A.O : Oui, peut-être, mais chaque cas est différent des autres. Nous savons que le contexte général est contre nous et on est obligés de constater qu’il y a beaucoup de comportements « neutres » assez suspects même en France. Entre une association et un Etat…vous comprendrez, le choix est assez facile ! Nous avons l’exemple dans les rapports avec les autorités locales : nous ne sommes pas du tout aidés…bien au contraire. Comme on dit, il y des silences qui valent bien plus que mille paroles.

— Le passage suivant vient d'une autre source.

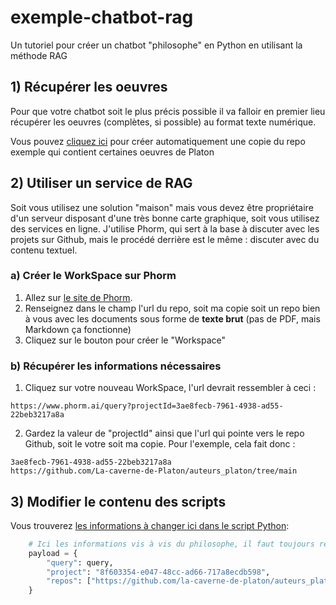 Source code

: # exemple-chatbot-rag
Un tutoriel pour créer un chatbot "philosophe" en Python en utilisant la méthode RAG


## 1) Récupérer les oeuvres
Pour que votre chatbot soit le plus précis possible il va falloir en premier lieu récupérer les oeuvres (complètes, si possible) au format texte numérique.

Vous pouvez [cliquez ici](https://github.com/La-caverne-de-Platon/auteurs_platon/fork) pour créer automatiquement une copie du repo exemple qui contient certaines oeuvres de Platon

## 2) Utiliser un service de RAG
Soit vous utilisez une solution "maison" mais vous devez être propriétaire d'un serveur disposant d'une très bonne carte graphique, soit vous utilisez des services en ligne.
J'utilise Phorm, qui sert à la base à discuter avec les projets sur Github, mais le procédé derrière est le même : discuter avec du contenu textuel.

### a) Créer le WorkSpace sur Phorm
1. Allez sur [le site de Phorm](https://www.phorm.ai/).
2. Renseignez dans le champ l'url du repo, soit ma copie soit un repo bien à vous avec les documents sous forme de **texte brut** (pas de PDF, mais Markdown ça fonctionne)
3. Cliquez sur le bouton pour créer le "Workspace"

### b) Récupérer les informations nécessaires
1. Cliquez sur votre nouveau WorkSpace, l'url devrait ressembler à ceci : 
```
https://www.phorm.ai/query?projectId=3ae8fecb-7961-4938-ad55-22beb3217a8a
```
2. Gardez la valeur de "projectId" ainsi que l'url qui pointe vers le repo Github, soit le votre soit ma copie. Pour l'exemple, cela fait donc : 

```
3ae8fecb-7961-4938-ad55-22beb3217a8a
https://github.com/La-caverne-de-Platon/auteurs_platon/tree/main
```

## 3) Modifier le contenu des scripts

Vous trouverez [les informations à changer ici dans le script Python](https://github.com/La-caverne-de-Platon/exemple-chatbot-rag/blob/fc33d693085a18cfea134692451a04afc5bb1a24/exemple_platon.py#L31):

```python
    # Ici les informations vis à vis du philosophe, il faut toujours relier le projet Phorm à un repo Github
    payload = {
        "query": query,
        "project": "8f603354-e047-48cc-ad66-717a8ecdb598",
        "repos": ["https://github.com/la-caverne-de-platon/auteurs_platon/tree/main"]
    }
```

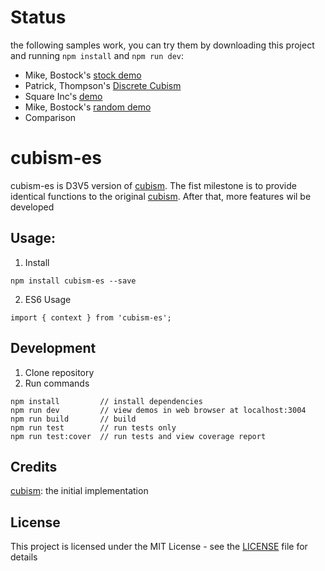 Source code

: # Status
the following samples work, you can try them by downloading this project and running `npm install` and `npm run dev`:

* Mike, Bostock's [stock demo](https://bost.ocks.org/mike/cubism/intro/demo-stocks.html)
* Patrick, Thompson's [Discrete Cubism](http://bl.ocks.org/patrickthompson/4d508eb3b8feac90762e)
* Square Inc's [demo](http://square.github.io/cubism/)
* Mike, Bostock's [random demo](https://bost.ocks.org/mike/cubism/intro/demo-random.html)
* Comparison

# cubism-es

cubism-es is D3V5 version of [cubism](https://github.com/square/cubism). The fist milestone is to
provide identical functions to the original [cubism](https://github.com/square/cubism). After that,
more features wil be developed


## Usage:

1. Install

```
npm install cubism-es --save
```

2. ES6 Usage

```
import { context } from 'cubism-es';

```

## Development
1. Clone repository
2. Run commands
```
npm install         // install dependencies
npm run dev         // view demos in web browser at localhost:3004
npm run build       // build
npm run test        // run tests only
npm run test:cover  // run tests and view coverage report
```

## Credits
[cubism](https://github.com/square/cubism): the initial implementation

## License

This project is licensed under the MIT License - see the [LICENSE](LICENSE) file for details



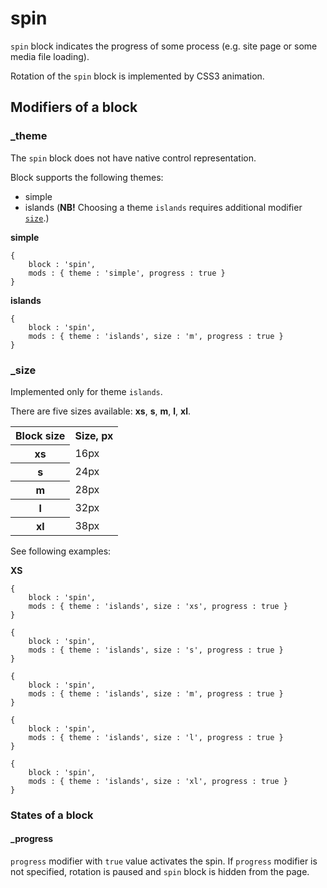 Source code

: # spin

`spin` block indicates the progress of some process (e.g. site page or some media file loading).

Rotation of the `spin` block is implemented by CSS3 animation.

## Modifiers of a block

### _theme

The `spin` block does not have native control representation.

Block supports the following themes:

* simple
* islands (**NB!** Choosing a theme `islands` requires additional modifier [`size`](#size).)

**simple**

```bemjson
{
    block : 'spin',
    mods : { theme : 'simple', progress : true }
}
```

**islands**

```bemjson
{
    block : 'spin',
    mods : { theme : 'islands', size : 'm', progress : true }
}
```

<a name="size"></a>
### _size

Implemented only for theme `islands`.

There are five sizes available: **xs**, **s**, **m**, **l**, **xl**.

<table>
    <tr>
        <th>Block size</th>
        <th>Size, px</th>
    </tr>
    <tr>
        <th>xs</th>
        <td>16px</td>
    </tr>
    <tr>
        <th>s</th>
        <td>24px</td>
    </tr>
    <tr>
        <th>m</th>
        <td>28px</td>
    </tr>
    <tr>
        <th>l</th>
        <td>32px</td>
    </tr>
    <tr>
        <th>xl</th>
        <td>38px</td>
    </tr>
</table>

See following examples:

**XS**

```bemjson
{
    block : 'spin',
    mods : { theme : 'islands', size : 'xs', progress : true }
}
```

```bemjson
{
    block : 'spin',
    mods : { theme : 'islands', size : 's', progress : true }
}
```

```bemjson
{
    block : 'spin',
    mods : { theme : 'islands', size : 'm', progress : true }
}
```

```bemjson
{
    block : 'spin',
    mods : { theme : 'islands', size : 'l', progress : true }
}
```

```bemjson
{
    block : 'spin',
    mods : { theme : 'islands', size : 'xl', progress : true }
}
```

### States of a block

#### _progress

`progress` modifier with `true` value activates the spin. If `progress` modifier is not specified, rotation is paused and `spin` block is hidden from the page.
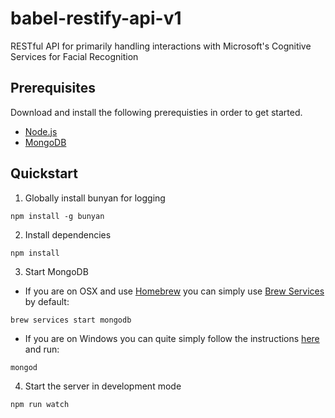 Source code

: # babel-restify-api-v1
RESTful API for primarily handling interactions with Microsoft's Cognitive Services for Facial Recognition


## Prerequisites

Download and install the following prerequisties in order to get started.

- [Node.js](https://nodejs.org/en/)
- [MongoDB](https://www.mongodb.com/)

## Quickstart

1. Globally install bunyan for logging
```
npm install -g bunyan
```

2. Install dependencies
```
npm install
```

3. Start MongoDB 
- If you are on OSX and use [Homebrew](https://brew.sh) you can simply use [Brew Services](https://github.com/Homebrew/homebrew-services) by default:
```
brew services start mongodb
```

- If you are on Windows you can quite simply follow the instructions [here](https://docs.mongodb.com/manual/tutorial/install-mongodb-on-windows/#run-mongodb-community-edition) and run:
```
mongod
```

4. Start the server in development mode
```
npm run watch
```
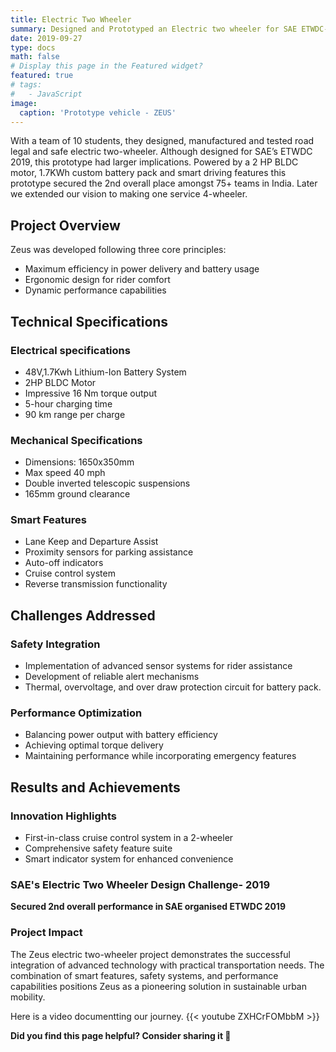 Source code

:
 ```yaml
---
title: Electric Two Wheeler
summary: Designed and Prototyped an Electric two wheeler for SAE ETWDC-2019.Secured the 2nd position in India.
date: 2019-09-27
type: docs
math: false
# Display this page in the Featured widget?
featured: true
# tags:
#   - JavaScript
image:
  caption: 'Prototype vehicle - ZEUS'
---
```

With a team of 10 students, they designed, manufactured and tested road legal and safe electric two-wheeler. Although designed for SAE’s ETWDC 2019, this prototype had larger implications. Powered by a 2 HP BLDC motor, 1.7KWh custom battery pack and smart driving features this prototype secured the 2nd overall place amongst 75+ teams in India. Later we extended our vision to making one service 4-wheeler. 


## Project Overview
Zeus was developed following three core principles:
-	Maximum efficiency in power delivery and battery usage
-	Ergonomic design for rider comfort
-	Dynamic performance capabilities

## Technical Specifications

### Electrical specifications
-	48V,1.7Kwh Lithium-Ion Battery System
-	2HP BLDC Motor
-	Impressive 16 Nm torque output
-	5-hour charging time
-	90 km range per charge
### Mechanical Specifications
-	Dimensions: 1650x350mm
-	Max speed 40 mph
-	Double inverted telescopic suspensions
-	165mm ground clearance

### Smart Features
-	Lane Keep and Departure Assist
-	Proximity sensors for parking assistance
-	Auto-off indicators
-	Cruise control system
-	Reverse transmission functionality


## Challenges Addressed

### Safety Integration
-	Implementation of advanced sensor systems for rider assistance
-	Development of reliable alert mechanisms 
-	Thermal, overvoltage, and over draw protection circuit for battery pack.


### Performance Optimization
-	Balancing power output with battery efficiency
-	Achieving optimal torque delivery
-	Maintaining performance while incorporating emergency features

## Results and Achievements
### Innovation Highlights
-	First-in-class cruise control system in a 2-wheeler
-	Comprehensive safety feature suite
-	Smart indicator system for enhanced convenience
### SAE's Electric Two Wheeler Design Challenge- 2019
**Secured 2nd overall performance in SAE organised ETWDC 2019**
### Project Impact
The Zeus electric two-wheeler project demonstrates the successful integration of advanced technology with practical transportation needs. The combination of smart features, safety systems, and performance capabilities positions Zeus as a pioneering solution in sustainable urban mobility.

Here is a video documentting our journey.
{{< youtube ZXHCrFOMbbM >}}

**Did you find this page helpful? Consider sharing it 🙌**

Alexis Obolensky combat sportif et religieux dans les gènes ?

Alexis Obolensky est calme et réfléchi. Lui qui est, de toute évidence, une personne plus diplomate que combative. Mais quelle motivation le rend si obstiné dans sa démarche ? Une anecdote que nous lui rappelons n’a pas manqué de le surprendre…

Un autre membre de sa famille, Alexandre Obolensky, qui fut joueur de rugby, avec le maillot de l’équipe d’Angleterre s’illustra en marquant deux essais dans la superbe victoire (13-0) du XV de la Rose contre les All Blacks en 1936. Dans la même semaine, ’Obo’ réédita son exploit en ajoutant un nouvel essai à son record personnel contre les mêmes All Blacks durant le match Oxford University. Malheureusement le jeune « prince » russe, né à Saint-Pétersbourg mais de nationalité anglaise, se tua en 1940 en tant que pilote de la Royal Air Force pendant la Seconde Guerre mondiale. Alexis Obolensky n’a jamais connu ce cousin parce que cette famille princière dispersa ses branches cadettes en France et en Angleterre.

Peut-être l’opiniâtreté est-il un trait de caractère de la famille Obolensky. Ainsi, comme le jeune ’Obo’ qui réalisa un exploit sportif aujourd’hui encore cité dans les livres d’histoire du jeu ovale, il paraît évident qu’Alexis voudrait lui aussi réaliser son exploit : vaincre cette bataille juridique au nom d’un principe qu’il tient à souligner avec conviction : « Ne pas renoncer à ses droits devant la force ».